[Opening Exercise inputs section]

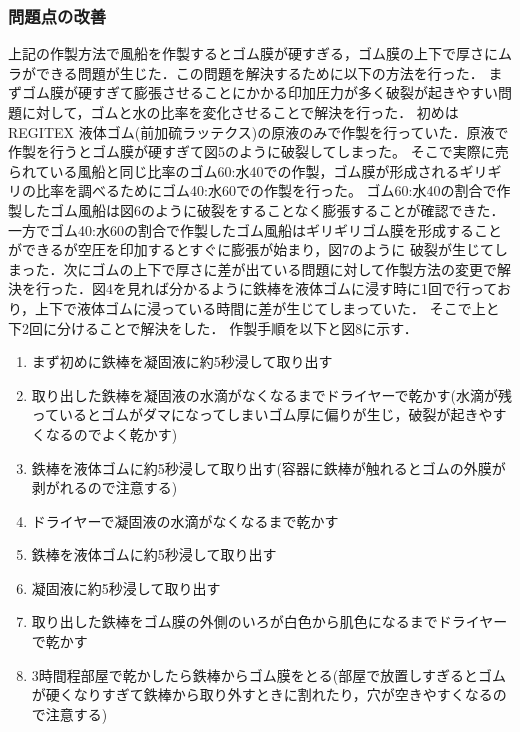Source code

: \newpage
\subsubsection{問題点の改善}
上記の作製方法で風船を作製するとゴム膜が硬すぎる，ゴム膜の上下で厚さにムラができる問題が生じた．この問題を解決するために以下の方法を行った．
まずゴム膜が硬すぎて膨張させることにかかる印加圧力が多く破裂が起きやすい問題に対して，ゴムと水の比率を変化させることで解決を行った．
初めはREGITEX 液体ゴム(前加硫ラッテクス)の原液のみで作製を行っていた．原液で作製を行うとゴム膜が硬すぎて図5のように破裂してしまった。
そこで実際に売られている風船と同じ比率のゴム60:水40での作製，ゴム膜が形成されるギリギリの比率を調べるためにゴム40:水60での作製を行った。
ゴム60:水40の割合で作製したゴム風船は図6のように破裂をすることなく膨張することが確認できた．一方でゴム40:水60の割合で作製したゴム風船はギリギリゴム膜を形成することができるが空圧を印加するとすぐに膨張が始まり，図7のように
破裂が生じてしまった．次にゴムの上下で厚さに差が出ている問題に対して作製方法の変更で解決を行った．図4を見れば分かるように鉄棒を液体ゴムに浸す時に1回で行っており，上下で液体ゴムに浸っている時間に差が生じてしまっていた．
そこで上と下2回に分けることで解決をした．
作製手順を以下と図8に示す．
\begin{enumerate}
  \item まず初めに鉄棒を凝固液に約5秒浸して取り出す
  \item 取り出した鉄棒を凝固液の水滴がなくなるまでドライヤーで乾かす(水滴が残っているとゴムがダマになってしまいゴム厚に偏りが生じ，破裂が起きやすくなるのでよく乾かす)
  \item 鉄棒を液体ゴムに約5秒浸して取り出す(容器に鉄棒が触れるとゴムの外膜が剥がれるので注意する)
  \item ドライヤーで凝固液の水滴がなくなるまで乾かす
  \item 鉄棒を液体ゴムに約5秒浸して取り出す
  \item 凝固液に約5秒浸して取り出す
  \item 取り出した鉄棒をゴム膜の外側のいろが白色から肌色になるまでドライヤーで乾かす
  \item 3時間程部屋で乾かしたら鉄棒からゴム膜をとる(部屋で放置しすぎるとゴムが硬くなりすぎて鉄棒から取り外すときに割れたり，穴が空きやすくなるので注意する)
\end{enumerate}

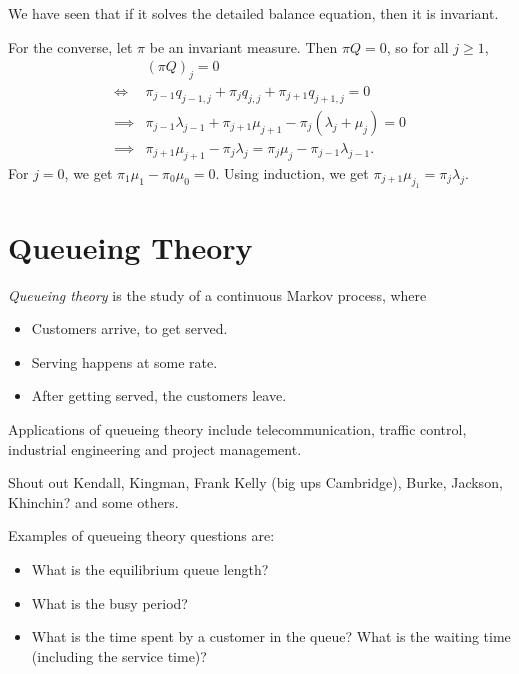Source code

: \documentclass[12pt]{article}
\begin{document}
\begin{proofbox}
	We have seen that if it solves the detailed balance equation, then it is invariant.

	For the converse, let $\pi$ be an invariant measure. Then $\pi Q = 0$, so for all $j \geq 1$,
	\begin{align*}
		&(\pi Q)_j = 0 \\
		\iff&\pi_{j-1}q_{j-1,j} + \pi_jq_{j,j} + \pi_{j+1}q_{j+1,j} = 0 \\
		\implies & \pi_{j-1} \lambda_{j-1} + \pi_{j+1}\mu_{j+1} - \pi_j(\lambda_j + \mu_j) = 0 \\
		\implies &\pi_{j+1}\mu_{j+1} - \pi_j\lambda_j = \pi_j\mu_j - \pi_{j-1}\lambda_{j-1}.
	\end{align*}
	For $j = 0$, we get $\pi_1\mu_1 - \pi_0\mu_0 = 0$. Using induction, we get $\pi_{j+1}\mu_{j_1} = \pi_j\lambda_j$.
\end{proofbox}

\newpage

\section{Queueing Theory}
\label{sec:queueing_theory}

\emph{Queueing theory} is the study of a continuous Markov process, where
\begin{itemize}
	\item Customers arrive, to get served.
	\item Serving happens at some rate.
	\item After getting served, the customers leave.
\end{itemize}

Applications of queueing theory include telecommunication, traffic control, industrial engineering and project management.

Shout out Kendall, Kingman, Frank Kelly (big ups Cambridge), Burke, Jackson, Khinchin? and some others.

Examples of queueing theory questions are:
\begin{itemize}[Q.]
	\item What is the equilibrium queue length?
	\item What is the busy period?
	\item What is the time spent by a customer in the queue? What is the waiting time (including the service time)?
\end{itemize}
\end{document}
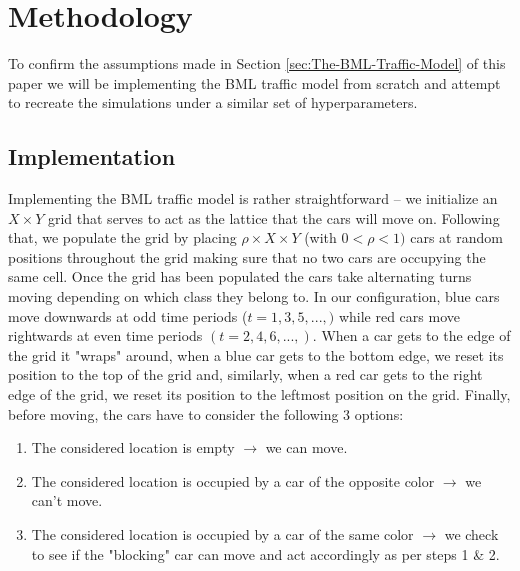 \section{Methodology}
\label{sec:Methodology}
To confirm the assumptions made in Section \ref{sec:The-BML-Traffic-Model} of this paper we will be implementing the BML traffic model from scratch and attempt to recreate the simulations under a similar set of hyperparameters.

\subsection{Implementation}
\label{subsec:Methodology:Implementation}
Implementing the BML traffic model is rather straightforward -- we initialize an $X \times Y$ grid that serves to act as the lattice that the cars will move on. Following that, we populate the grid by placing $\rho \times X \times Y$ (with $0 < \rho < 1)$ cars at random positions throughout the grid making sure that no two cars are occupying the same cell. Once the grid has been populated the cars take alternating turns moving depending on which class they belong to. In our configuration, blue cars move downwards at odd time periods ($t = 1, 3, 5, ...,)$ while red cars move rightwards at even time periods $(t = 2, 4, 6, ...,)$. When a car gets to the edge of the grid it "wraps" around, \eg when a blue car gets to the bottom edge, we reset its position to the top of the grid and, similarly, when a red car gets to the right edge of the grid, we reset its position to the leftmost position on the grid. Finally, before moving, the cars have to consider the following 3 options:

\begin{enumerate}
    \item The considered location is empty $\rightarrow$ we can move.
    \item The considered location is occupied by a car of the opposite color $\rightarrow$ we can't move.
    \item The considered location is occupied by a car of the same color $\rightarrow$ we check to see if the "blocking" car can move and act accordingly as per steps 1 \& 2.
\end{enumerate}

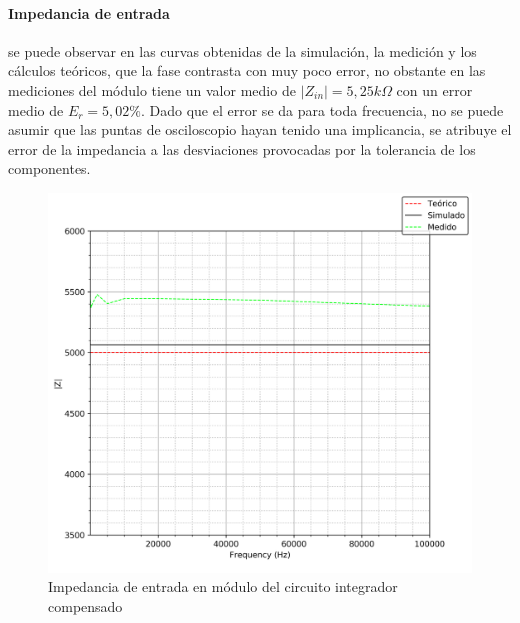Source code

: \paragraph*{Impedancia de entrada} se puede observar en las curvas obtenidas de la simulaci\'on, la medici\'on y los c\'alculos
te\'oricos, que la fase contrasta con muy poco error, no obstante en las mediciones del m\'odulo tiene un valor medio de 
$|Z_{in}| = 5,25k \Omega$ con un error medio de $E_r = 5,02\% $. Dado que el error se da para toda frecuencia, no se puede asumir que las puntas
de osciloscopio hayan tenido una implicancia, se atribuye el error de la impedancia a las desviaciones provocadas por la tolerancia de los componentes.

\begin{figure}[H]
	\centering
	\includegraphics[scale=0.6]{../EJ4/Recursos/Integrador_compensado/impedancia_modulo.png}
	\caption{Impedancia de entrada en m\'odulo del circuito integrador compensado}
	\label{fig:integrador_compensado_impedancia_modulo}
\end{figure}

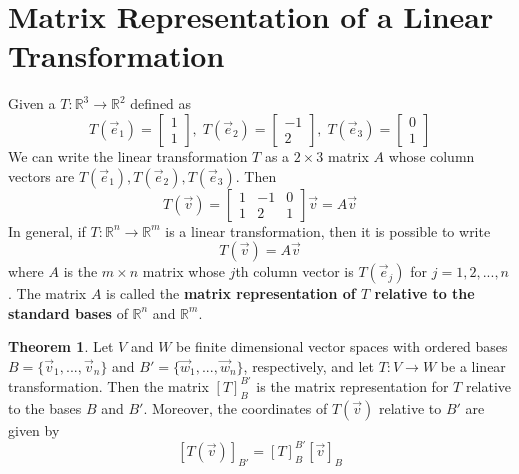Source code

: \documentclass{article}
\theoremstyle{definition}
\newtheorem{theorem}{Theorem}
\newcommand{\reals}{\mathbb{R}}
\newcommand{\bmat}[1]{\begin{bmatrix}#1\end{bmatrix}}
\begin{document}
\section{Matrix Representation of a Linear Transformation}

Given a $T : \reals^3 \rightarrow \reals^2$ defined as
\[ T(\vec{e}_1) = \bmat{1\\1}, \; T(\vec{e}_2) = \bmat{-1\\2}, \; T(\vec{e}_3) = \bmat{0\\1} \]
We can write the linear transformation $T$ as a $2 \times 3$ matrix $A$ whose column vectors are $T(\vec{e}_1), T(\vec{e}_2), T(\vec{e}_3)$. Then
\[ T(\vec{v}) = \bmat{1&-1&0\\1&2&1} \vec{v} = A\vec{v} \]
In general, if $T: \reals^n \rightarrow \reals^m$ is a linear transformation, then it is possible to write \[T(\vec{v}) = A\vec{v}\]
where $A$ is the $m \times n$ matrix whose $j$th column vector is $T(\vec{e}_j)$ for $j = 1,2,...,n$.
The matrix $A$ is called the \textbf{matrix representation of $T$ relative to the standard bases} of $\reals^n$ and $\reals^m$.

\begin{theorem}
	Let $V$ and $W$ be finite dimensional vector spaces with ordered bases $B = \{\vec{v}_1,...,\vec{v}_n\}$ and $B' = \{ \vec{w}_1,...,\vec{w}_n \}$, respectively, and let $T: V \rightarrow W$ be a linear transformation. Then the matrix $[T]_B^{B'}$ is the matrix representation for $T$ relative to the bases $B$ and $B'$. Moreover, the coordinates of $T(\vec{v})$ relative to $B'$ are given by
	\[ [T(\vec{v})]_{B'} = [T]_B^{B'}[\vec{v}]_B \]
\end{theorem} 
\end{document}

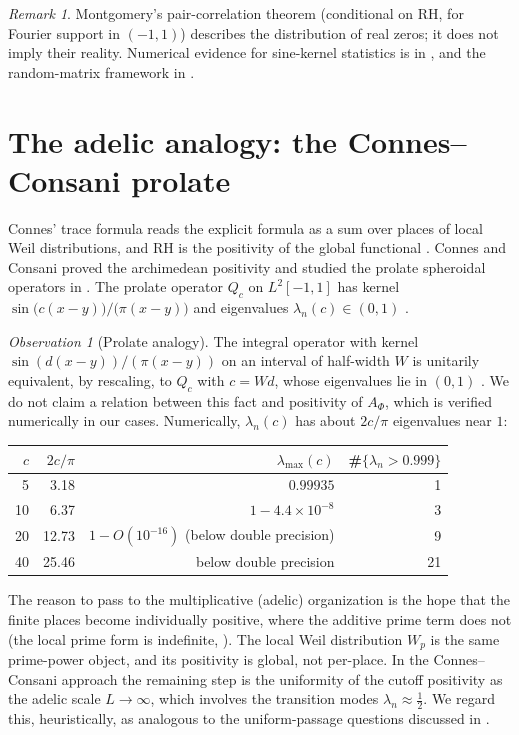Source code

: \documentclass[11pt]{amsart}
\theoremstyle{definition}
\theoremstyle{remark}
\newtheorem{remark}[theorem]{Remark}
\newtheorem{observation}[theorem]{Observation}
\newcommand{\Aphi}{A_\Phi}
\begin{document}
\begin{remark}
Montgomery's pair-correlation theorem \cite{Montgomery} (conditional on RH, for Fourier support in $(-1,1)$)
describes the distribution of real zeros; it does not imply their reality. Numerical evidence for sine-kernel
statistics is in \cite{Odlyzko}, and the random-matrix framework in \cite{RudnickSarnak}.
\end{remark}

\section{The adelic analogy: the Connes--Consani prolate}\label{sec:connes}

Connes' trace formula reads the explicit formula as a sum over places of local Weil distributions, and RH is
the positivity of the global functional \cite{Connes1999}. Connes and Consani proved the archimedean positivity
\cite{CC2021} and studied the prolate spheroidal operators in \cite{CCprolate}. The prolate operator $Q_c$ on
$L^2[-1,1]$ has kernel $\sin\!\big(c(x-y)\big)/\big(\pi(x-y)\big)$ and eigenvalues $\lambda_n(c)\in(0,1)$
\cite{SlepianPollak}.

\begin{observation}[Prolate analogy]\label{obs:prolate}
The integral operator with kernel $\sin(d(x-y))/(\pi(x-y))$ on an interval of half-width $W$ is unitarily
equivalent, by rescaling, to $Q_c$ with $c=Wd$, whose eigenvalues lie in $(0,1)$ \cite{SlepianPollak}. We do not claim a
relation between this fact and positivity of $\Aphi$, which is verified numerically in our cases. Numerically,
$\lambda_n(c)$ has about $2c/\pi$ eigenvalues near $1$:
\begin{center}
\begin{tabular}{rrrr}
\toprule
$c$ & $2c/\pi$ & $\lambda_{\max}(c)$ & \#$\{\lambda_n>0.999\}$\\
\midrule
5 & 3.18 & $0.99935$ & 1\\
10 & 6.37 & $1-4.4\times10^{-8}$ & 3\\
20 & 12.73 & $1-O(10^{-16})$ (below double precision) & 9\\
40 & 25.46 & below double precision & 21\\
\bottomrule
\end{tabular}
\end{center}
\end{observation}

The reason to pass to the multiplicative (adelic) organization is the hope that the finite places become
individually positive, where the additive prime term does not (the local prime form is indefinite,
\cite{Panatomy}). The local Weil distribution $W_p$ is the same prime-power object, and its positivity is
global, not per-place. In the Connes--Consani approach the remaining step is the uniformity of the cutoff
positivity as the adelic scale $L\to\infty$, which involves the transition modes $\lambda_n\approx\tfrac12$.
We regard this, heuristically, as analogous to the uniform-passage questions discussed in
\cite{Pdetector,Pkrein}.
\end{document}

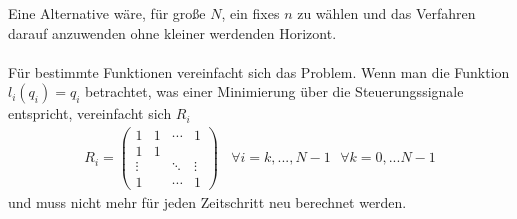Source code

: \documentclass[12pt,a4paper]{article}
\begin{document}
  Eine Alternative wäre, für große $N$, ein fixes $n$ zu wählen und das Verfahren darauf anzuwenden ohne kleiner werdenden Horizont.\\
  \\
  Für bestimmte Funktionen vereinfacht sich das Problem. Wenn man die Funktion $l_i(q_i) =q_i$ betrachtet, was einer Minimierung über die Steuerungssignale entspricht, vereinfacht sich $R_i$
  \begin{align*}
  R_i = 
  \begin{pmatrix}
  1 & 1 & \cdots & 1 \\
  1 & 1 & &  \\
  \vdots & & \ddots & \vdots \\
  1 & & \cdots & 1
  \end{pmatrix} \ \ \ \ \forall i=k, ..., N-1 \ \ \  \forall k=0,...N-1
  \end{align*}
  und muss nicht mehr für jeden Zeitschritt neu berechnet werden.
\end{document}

[Closing Exercise inputs section]

§ **Your objective**
Transcribe the entries from their first line to the line that holds "初めはREGITEX 液体ゴ", both included, and skip every picture.

§ **Answer space**
Source code

: \newpage
\subsubsection{問題点の改善}
上記の作製方法で風船を作製するとゴム膜が硬すぎる，ゴム膜の上下で厚さにムラができる問題が生じた．この問題を解決するために以下の方法を行った．
まずゴム膜が硬すぎて膨張させることにかかる印加圧力が多く破裂が起きやすい問題に対して，ゴムと水の比率を変化させることで解決を行った．
初めはREGITEX 液体ゴム(前加硫ラッテクス)の原液のみで作製を行っていた．原液で作製を行うとゴム膜が硬すぎて図5のように破裂してしまった。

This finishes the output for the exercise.